> _Supplied data_:
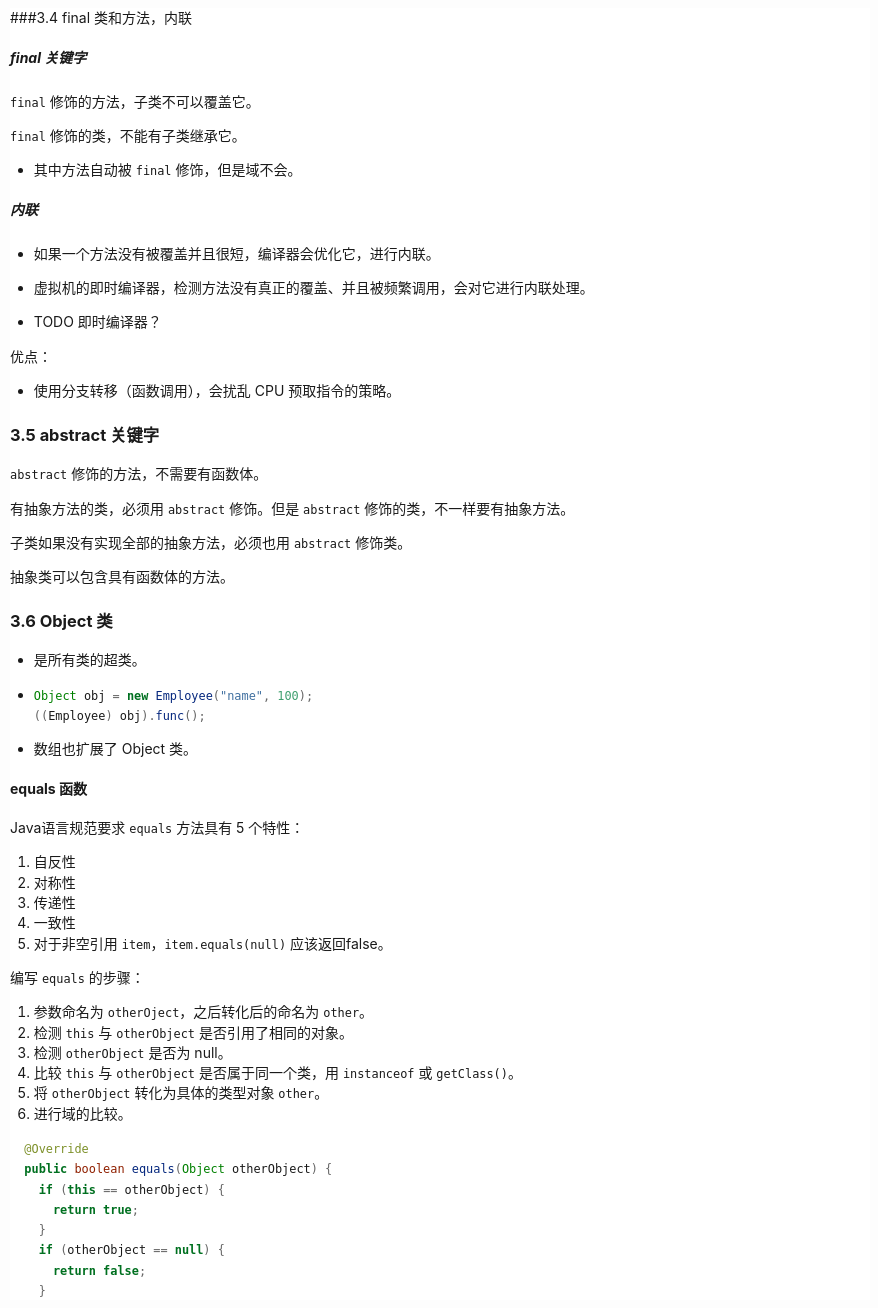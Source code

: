###3.4 final 类和方法，内联

##### final 关键字

`final` 修饰的方法，子类不可以覆盖它。

`final` 修饰的类，不能有子类继承它。

- 其中方法自动被 `final` 修饰，但是域不会。

##### 内联

- 如果一个方法没有被覆盖并且很短，编译器会优化它，进行内联。

- 虚拟机的即时编译器，检测方法没有真正的覆盖、并且被频繁调用，会对它进行内联处理。
- TODO 即时编译器？

优点：

- 使用分支转移（函数调用），会扰乱 CPU 预取指令的策略。

### 3.5 abstract 关键字

`abstract` 修饰的方法，不需要有函数体。

有抽象方法的类，必须用 `abstract` 修饰。但是 `abstract` 修饰的类，不一样要有抽象方法。

子类如果没有实现全部的抽象方法，必须也用 `abstract` 修饰类。

抽象类可以包含具有函数体的方法。

### 3.6 Object 类

- 是所有类的超类。

- ```java
  Object obj = new Employee("name", 100);
  ((Employee) obj).func();
  ```

- 数组也扩展了 Object 类。

#### equals 函数

Java语言规范要求 `equals` 方法具有 5 个特性：

1. 自反性
2. 对称性
3. 传递性
4. 一致性
5. 对于非空引用 `item`，`item.equals(null)` 应该返回false。

编写 `equals` 的步骤：

1. 参数命名为 `otherOject`，之后转化后的命名为 `other`。
2. 检测 `this` 与 `otherObject` 是否引用了相同的对象。
3. 检测 `otherObject` 是否为 null。
4. 比较 `this` 与 `otherObject` 是否属于同一个类，用 `instanceof` 或 `getClass()`。
5. 将 `otherObject` 转化为具体的类型对象 `other`。
6. 进行域的比较。

```java
  @Override
  public boolean equals(Object otherObject) {
    if (this == otherObject) {
      return true;
    }
    if (otherObject == null) {
      return false;
    }
  ```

> _Task requirements_:
Among the entries above, how many lines include "equals"? State the number and nothing else.

> _Response box_:
5